##### Records supplied #####

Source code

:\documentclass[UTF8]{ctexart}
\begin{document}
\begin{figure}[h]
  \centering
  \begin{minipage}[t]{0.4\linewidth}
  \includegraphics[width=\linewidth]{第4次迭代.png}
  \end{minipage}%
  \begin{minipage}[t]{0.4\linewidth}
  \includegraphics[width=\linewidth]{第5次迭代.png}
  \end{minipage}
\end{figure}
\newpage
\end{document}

#####
##### Records supplied #####

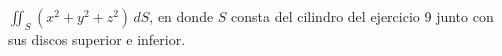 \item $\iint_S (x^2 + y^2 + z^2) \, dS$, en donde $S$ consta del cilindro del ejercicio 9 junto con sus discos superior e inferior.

#####

[Instructions to follow] In the records above, locate the lines holding the word "includegraphics". Copy each of them.

[Task solution]
  \includegraphics[width=\linewidth]{第4次迭代.png}
  \includegraphics[width=\linewidth]{第5次迭代.png}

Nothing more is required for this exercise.